Desde o início da guerra na Ucrânia, em abril de 2014, a Organização das Nações Unidas (ONU) registrou 9.640 mortos e 22.431 feridos entre membros das Forças Ucranianas, civis e de grupos armados. A Ucrânia e outros países do Ocidente acusam a Rússia de enviar tropas e apoio aos rebeldes, o que o presidente russo, Vladimir Putin, sempre negou.
Perfil
Mais velho de quatro irmãos nascidos numa família de origem húngara e de classe média, Rafael é jundiaiense. A mãe professora é separada do pai, empresário em Minas Gerais. Na adolescência, ele fez curso de técnico de agronomia.
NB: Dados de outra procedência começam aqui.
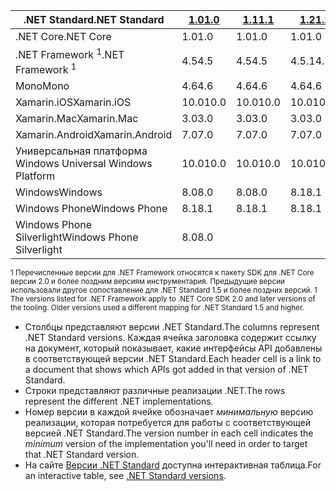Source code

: | <span data-ttu-id="af903-101">.NET Standard</span><span class="sxs-lookup"><span data-stu-id="af903-101">.NET Standard</span></span>              | <span data-ttu-id="af903-102">[1.0]</span><span class="sxs-lookup"><span data-stu-id="af903-102">[1.0]</span></span> | <span data-ttu-id="af903-103">[1.1]</span><span class="sxs-lookup"><span data-stu-id="af903-103">[1.1]</span></span>  | <span data-ttu-id="af903-104">[1.2]</span><span class="sxs-lookup"><span data-stu-id="af903-104">[1.2]</span></span> | <span data-ttu-id="af903-105">[1.3]</span><span class="sxs-lookup"><span data-stu-id="af903-105">[1.3]</span></span> | <span data-ttu-id="af903-106">[1.4]</span><span class="sxs-lookup"><span data-stu-id="af903-106">[1.4]</span></span> | <span data-ttu-id="af903-107">[1.5]</span><span class="sxs-lookup"><span data-stu-id="af903-107">[1.5]</span></span>      | <span data-ttu-id="af903-108">[1.6]</span><span class="sxs-lookup"><span data-stu-id="af903-108">[1.6]</span></span>      | <span data-ttu-id="af903-109">[2.0]</span><span class="sxs-lookup"><span data-stu-id="af903-109">[2.0]</span></span>      |
|----------------------------|-------|--------|-------|-------|-------|------------|------------|------------|
| <span data-ttu-id="af903-110">.NET Core</span><span class="sxs-lookup"><span data-stu-id="af903-110">.NET Core</span></span>                  | <span data-ttu-id="af903-111">1.0</span><span class="sxs-lookup"><span data-stu-id="af903-111">1.0</span></span>   | <span data-ttu-id="af903-112">1.0</span><span class="sxs-lookup"><span data-stu-id="af903-112">1.0</span></span>    | <span data-ttu-id="af903-113">1.0</span><span class="sxs-lookup"><span data-stu-id="af903-113">1.0</span></span>   | <span data-ttu-id="af903-114">1.0</span><span class="sxs-lookup"><span data-stu-id="af903-114">1.0</span></span>   | <span data-ttu-id="af903-115">1.0</span><span class="sxs-lookup"><span data-stu-id="af903-115">1.0</span></span>   | <span data-ttu-id="af903-116">1.0</span><span class="sxs-lookup"><span data-stu-id="af903-116">1.0</span></span>        | <span data-ttu-id="af903-117">1.0</span><span class="sxs-lookup"><span data-stu-id="af903-117">1.0</span></span>        | <span data-ttu-id="af903-118">2.0</span><span class="sxs-lookup"><span data-stu-id="af903-118">2.0</span></span>        |
| <span data-ttu-id="af903-119">.NET Framework <sup>1</sup></span><span class="sxs-lookup"><span data-stu-id="af903-119">.NET Framework <sup>1</sup></span></span>| <span data-ttu-id="af903-120">4.5</span><span class="sxs-lookup"><span data-stu-id="af903-120">4.5</span></span>   | <span data-ttu-id="af903-121">4.5</span><span class="sxs-lookup"><span data-stu-id="af903-121">4.5</span></span>    | <span data-ttu-id="af903-122">4.5.1</span><span class="sxs-lookup"><span data-stu-id="af903-122">4.5.1</span></span> | <span data-ttu-id="af903-123">4.6</span><span class="sxs-lookup"><span data-stu-id="af903-123">4.6</span></span>   | <span data-ttu-id="af903-124">4.6.1</span><span class="sxs-lookup"><span data-stu-id="af903-124">4.6.1</span></span> | <span data-ttu-id="af903-125">4.6.1</span><span class="sxs-lookup"><span data-stu-id="af903-125">4.6.1</span></span>      | <span data-ttu-id="af903-126">4.6.1</span><span class="sxs-lookup"><span data-stu-id="af903-126">4.6.1</span></span>      | <span data-ttu-id="af903-127">4.6.1</span><span class="sxs-lookup"><span data-stu-id="af903-127">4.6.1</span></span>      |
| <span data-ttu-id="af903-128">Mono</span><span class="sxs-lookup"><span data-stu-id="af903-128">Mono</span></span>                       | <span data-ttu-id="af903-129">4.6</span><span class="sxs-lookup"><span data-stu-id="af903-129">4.6</span></span>   | <span data-ttu-id="af903-130">4.6</span><span class="sxs-lookup"><span data-stu-id="af903-130">4.6</span></span>    | <span data-ttu-id="af903-131">4.6</span><span class="sxs-lookup"><span data-stu-id="af903-131">4.6</span></span>   | <span data-ttu-id="af903-132">4.6</span><span class="sxs-lookup"><span data-stu-id="af903-132">4.6</span></span>   | <span data-ttu-id="af903-133">4.6</span><span class="sxs-lookup"><span data-stu-id="af903-133">4.6</span></span>   | <span data-ttu-id="af903-134">4.6</span><span class="sxs-lookup"><span data-stu-id="af903-134">4.6</span></span>        | <span data-ttu-id="af903-135">4.6</span><span class="sxs-lookup"><span data-stu-id="af903-135">4.6</span></span>        | <span data-ttu-id="af903-136">5,4</span><span class="sxs-lookup"><span data-stu-id="af903-136">5.4</span></span>        |
| <span data-ttu-id="af903-137">Xamarin.iOS</span><span class="sxs-lookup"><span data-stu-id="af903-137">Xamarin.iOS</span></span>                | <span data-ttu-id="af903-138">10.0</span><span class="sxs-lookup"><span data-stu-id="af903-138">10.0</span></span>  | <span data-ttu-id="af903-139">10.0</span><span class="sxs-lookup"><span data-stu-id="af903-139">10.0</span></span>   | <span data-ttu-id="af903-140">10.0</span><span class="sxs-lookup"><span data-stu-id="af903-140">10.0</span></span>  | <span data-ttu-id="af903-141">10.0</span><span class="sxs-lookup"><span data-stu-id="af903-141">10.0</span></span>  | <span data-ttu-id="af903-142">10.0</span><span class="sxs-lookup"><span data-stu-id="af903-142">10.0</span></span>  | <span data-ttu-id="af903-143">10.0</span><span class="sxs-lookup"><span data-stu-id="af903-143">10.0</span></span>       | <span data-ttu-id="af903-144">10.0</span><span class="sxs-lookup"><span data-stu-id="af903-144">10.0</span></span>       | <span data-ttu-id="af903-145">10.14</span><span class="sxs-lookup"><span data-stu-id="af903-145">10.14</span></span>      |
| <span data-ttu-id="af903-146">Xamarin.Mac</span><span class="sxs-lookup"><span data-stu-id="af903-146">Xamarin.Mac</span></span>                | <span data-ttu-id="af903-147">3.0</span><span class="sxs-lookup"><span data-stu-id="af903-147">3.0</span></span>   | <span data-ttu-id="af903-148">3.0</span><span class="sxs-lookup"><span data-stu-id="af903-148">3.0</span></span>    | <span data-ttu-id="af903-149">3.0</span><span class="sxs-lookup"><span data-stu-id="af903-149">3.0</span></span>   | <span data-ttu-id="af903-150">3.0</span><span class="sxs-lookup"><span data-stu-id="af903-150">3.0</span></span>   | <span data-ttu-id="af903-151">3.0</span><span class="sxs-lookup"><span data-stu-id="af903-151">3.0</span></span>   | <span data-ttu-id="af903-152">3.0</span><span class="sxs-lookup"><span data-stu-id="af903-152">3.0</span></span>        | <span data-ttu-id="af903-153">3.0</span><span class="sxs-lookup"><span data-stu-id="af903-153">3.0</span></span>        | <span data-ttu-id="af903-154">3.8</span><span class="sxs-lookup"><span data-stu-id="af903-154">3.8</span></span>        |
| <span data-ttu-id="af903-155">Xamarin.Android</span><span class="sxs-lookup"><span data-stu-id="af903-155">Xamarin.Android</span></span>            | <span data-ttu-id="af903-156">7.0</span><span class="sxs-lookup"><span data-stu-id="af903-156">7.0</span></span>   | <span data-ttu-id="af903-157">7.0</span><span class="sxs-lookup"><span data-stu-id="af903-157">7.0</span></span>    | <span data-ttu-id="af903-158">7.0</span><span class="sxs-lookup"><span data-stu-id="af903-158">7.0</span></span>   | <span data-ttu-id="af903-159">7.0</span><span class="sxs-lookup"><span data-stu-id="af903-159">7.0</span></span>   | <span data-ttu-id="af903-160">7.0</span><span class="sxs-lookup"><span data-stu-id="af903-160">7.0</span></span>   | <span data-ttu-id="af903-161">7.0</span><span class="sxs-lookup"><span data-stu-id="af903-161">7.0</span></span>        | <span data-ttu-id="af903-162">7.0</span><span class="sxs-lookup"><span data-stu-id="af903-162">7.0</span></span>        | <span data-ttu-id="af903-163">8.0</span><span class="sxs-lookup"><span data-stu-id="af903-163">8.0</span></span>        |
| <span data-ttu-id="af903-164">Универсальная платформа Windows </span><span class="sxs-lookup"><span data-stu-id="af903-164">Universal Windows Platform</span></span> | <span data-ttu-id="af903-165">10.0</span><span class="sxs-lookup"><span data-stu-id="af903-165">10.0</span></span>  | <span data-ttu-id="af903-166">10.0</span><span class="sxs-lookup"><span data-stu-id="af903-166">10.0</span></span>   | <span data-ttu-id="af903-167">10.0</span><span class="sxs-lookup"><span data-stu-id="af903-167">10.0</span></span>  | <span data-ttu-id="af903-168">10.0</span><span class="sxs-lookup"><span data-stu-id="af903-168">10.0</span></span>  | <span data-ttu-id="af903-169">10.0</span><span class="sxs-lookup"><span data-stu-id="af903-169">10.0</span></span>  | <span data-ttu-id="af903-170">10.0.16299</span><span class="sxs-lookup"><span data-stu-id="af903-170">10.0.16299</span></span> | <span data-ttu-id="af903-171">10.0.16299</span><span class="sxs-lookup"><span data-stu-id="af903-171">10.0.16299</span></span> | <span data-ttu-id="af903-172">10.0.16299</span><span class="sxs-lookup"><span data-stu-id="af903-172">10.0.16299</span></span> |
| <span data-ttu-id="af903-173">Windows</span><span class="sxs-lookup"><span data-stu-id="af903-173">Windows</span></span>                    | <span data-ttu-id="af903-174">8.0</span><span class="sxs-lookup"><span data-stu-id="af903-174">8.0</span></span>   | <span data-ttu-id="af903-175">8.0</span><span class="sxs-lookup"><span data-stu-id="af903-175">8.0</span></span>    | <span data-ttu-id="af903-176">8.1</span><span class="sxs-lookup"><span data-stu-id="af903-176">8.1</span></span>   |       |       |            |            |            |
| <span data-ttu-id="af903-177">Windows Phone</span><span class="sxs-lookup"><span data-stu-id="af903-177">Windows Phone</span></span>              | <span data-ttu-id="af903-178">8.1</span><span class="sxs-lookup"><span data-stu-id="af903-178">8.1</span></span>   | <span data-ttu-id="af903-179">8.1</span><span class="sxs-lookup"><span data-stu-id="af903-179">8.1</span></span>    | <span data-ttu-id="af903-180">8.1</span><span class="sxs-lookup"><span data-stu-id="af903-180">8.1</span></span>   |       |       |            |            |            |
| <span data-ttu-id="af903-181">Windows Phone Silverlight</span><span class="sxs-lookup"><span data-stu-id="af903-181">Windows Phone Silverlight</span></span>  | <span data-ttu-id="af903-182">8.0</span><span class="sxs-lookup"><span data-stu-id="af903-182">8.0</span></span>   |        |       |       |       |            |            |            |

<span data-ttu-id="af903-183"><sup>1 Перечисленные версии для .NET Framework относятся к пакету SDK для .NET Core версии 2.0 и более поздним версиям инструментария. Предыдущие версии использовали другое сопоставление для .NET Standard 1.5 и более поздних версий. </sup></span><span class="sxs-lookup"><span data-stu-id="af903-183"><sup>1 The versions listed for .NET Framework apply to .NET Core SDK 2.0 and later versions of the tooling. Older versions used a different mapping for .NET Standard 1.5 and higher. </sup></span></span>

- <span data-ttu-id="af903-184">Столбцы представляют версии .NET Standard.</span><span class="sxs-lookup"><span data-stu-id="af903-184">The columns represent .NET Standard versions.</span></span> <span data-ttu-id="af903-185">Каждая ячейка заголовка содержит ссылку на документ, который показывает, какие интерфейсы API добавлены в соответствующей версии .NET Standard.</span><span class="sxs-lookup"><span data-stu-id="af903-185">Each header cell is a link to a document that shows which APIs got added in that version of .NET Standard.</span></span>
- <span data-ttu-id="af903-186">Строки представляют различные реализации .NET.</span><span class="sxs-lookup"><span data-stu-id="af903-186">The rows represent the different .NET implementations.</span></span>
- <span data-ttu-id="af903-187">Номер версии в каждой ячейке обозначает *минимальную* версию реализации, которая потребуется для работы с соответствующей версией .NET Standard.</span><span class="sxs-lookup"><span data-stu-id="af903-187">The version number in each cell indicates the *minimum* version of the implementation you'll need in order to target that .NET Standard version.</span></span>
- <span data-ttu-id="af903-188">На сайте [Версии .NET Standard](http://immo.landwerth.net/netstandard-versions/#) доступна интерактивная таблица.</span><span class="sxs-lookup"><span data-stu-id="af903-188">For an interactive table, see [.NET Standard versions](http://immo.landwerth.net/netstandard-versions/#).</span></span>

[1.0]: https://github.com/dotnet/standard/blob/master/docs/versions/netstandard1.0.md
[1.1]: https://github.com/dotnet/standard/blob/master/docs/versions/netstandard1.1.md
[1.2]: https://github.com/dotnet/standard/blob/master/docs/versions/netstandard1.2.md
[1.3]: https://github.com/dotnet/standard/blob/master/docs/versions/netstandard1.3.md
[1.4]: https://github.com/dotnet/standard/blob/master/docs/versions/netstandard1.4.md
[1.5]: https://github.com/dotnet/standard/blob/master/docs/versions/netstandard1.5.md
[1.6]: https://github.com/dotnet/standard/blob/master/docs/versions/netstandard1.6.md
[2.0]: https://github.com/dotnet/standard/blob/master/docs/versions/netstandard2.0.md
Aos 18, Rafael se alistou na Legião Estrangeira, na França, onde serviu por três anos. Na volta ao Brasil, foi soldado da Polícia Militar de São Paulo, entre 2006 e 2007. Depois tentou a carreira de oficial na PM no Pará, mas abandonou em 2009.
Em 2010, ele seguiu para a Rússia para estudar medicina. Tentou entrar para o exército russo, mas não conseguiu e voltou à América do Sul. Afirmou ter entrado no território colombiano, onde ingressou nas Forças Armadas Revolucionárias da Colômbia (Farc)
Descontente, retornou ao Brasil. Começou a dar aulas de inglês e trabalhar numa empresa de informática em Indaiatuba, interior paulista. Mas após ter sido preso pela PM em junho de 2014 durante os atos anti-Copa, perdeu os empregos.